Of course my husband and I have both decided we need to lose a few pounds  , so practicing will be a little difficult. But my colleagues probably won't mind being guinea pigs.


----------



## isa

Reading cookbooks is calorie free as long as you don't lick the pictures.


----------



## ardge

I may be a little biased, but I do have to say that the textbook assigned to my baking curriculum at school is outstanding. Professional Baking by Wayne Gislen, co-authored by the Le Cordon Bleu.

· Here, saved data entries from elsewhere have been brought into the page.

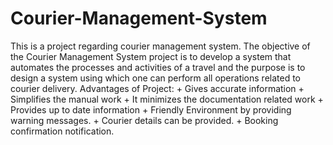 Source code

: # Courier-Management-System
This is a project regarding courier management system.
The objective of the Courier Management System project is to develop a system that automates the processes and activities of a travel and the purpose is to design a system using which one can perform all operations related to courier delivery.
               Advantages of Project:
                + Gives accurate information
                + Simplifies the manual work
                + It minimizes the documentation related work
                + Provides up to date information
                + Friendly Environment by providing warning messages.
                + Courier details can be provided.
                + Booking confirmation notification.
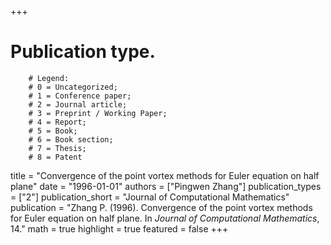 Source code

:+++
# Publication type.
        # Legend: 
        # 0 = Uncategorized; 
        # 1 = Conference paper; 
        # 2 = Journal article;
        # 3 = Preprint / Working Paper; 
        # 4 = Report; 
        # 5 = Book; 
        # 6 = Book section;
        # 7 = Thesis; 
        # 8 = Patent
title = "Convergence of the point vortex methods for Euler equation on half plane"
date = "1996-01-01"
authors = ["Pingwen Zhang"]
publication_types = ["2"]
publication_short = "Journal of Computational Mathematics"
publication = "Zhang P. (1996). Convergence of the point vortex methods for Euler equation on half plane. In _Journal of Computational Mathematics_, 14."
math = true
highlight = true
featured = false
+++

The recipes and information are VERY user friendly and there are many glossy pictures to help guide you. I just love it. Here it is listed on Amazon. http://www.amazon.com/exec/obidos/tg...books&n=507846

As an added bonus, one of the advisory chefs listed in the back of the book is my Breads instructor and he is also a co-instructor for my Custards, Creams, and Fillings class. This can be a bonus for you too, because I can ask your questions directly!!!!!

RJ


----------



## brook

I have been looking at ads for Professional Baking (by Wayne Gisslen) and the Professional Pastry Chef (Bo Friburg) online and can't determine the relative merits of each book. If anyone has familiarity with both books, I would really appreciate hearing your comments. I am not a very experienced baker and do not often bake for more than 10 people at a time, often it's for much fewer people! However, I like to try making new things and would like a comprehensive reference book for baking. Thanks.


----------



## ardge

Brook,
I have them both and use them BOTH quite often. Gisslen's book in my school textbook. It has LOTS of color step by step photographs in almost every recipe whereas Friberg's has none except for a color photo section that makes you drool uncontrollably. There are many illustrations and templates, however. Both books are indispensable in my opinion. 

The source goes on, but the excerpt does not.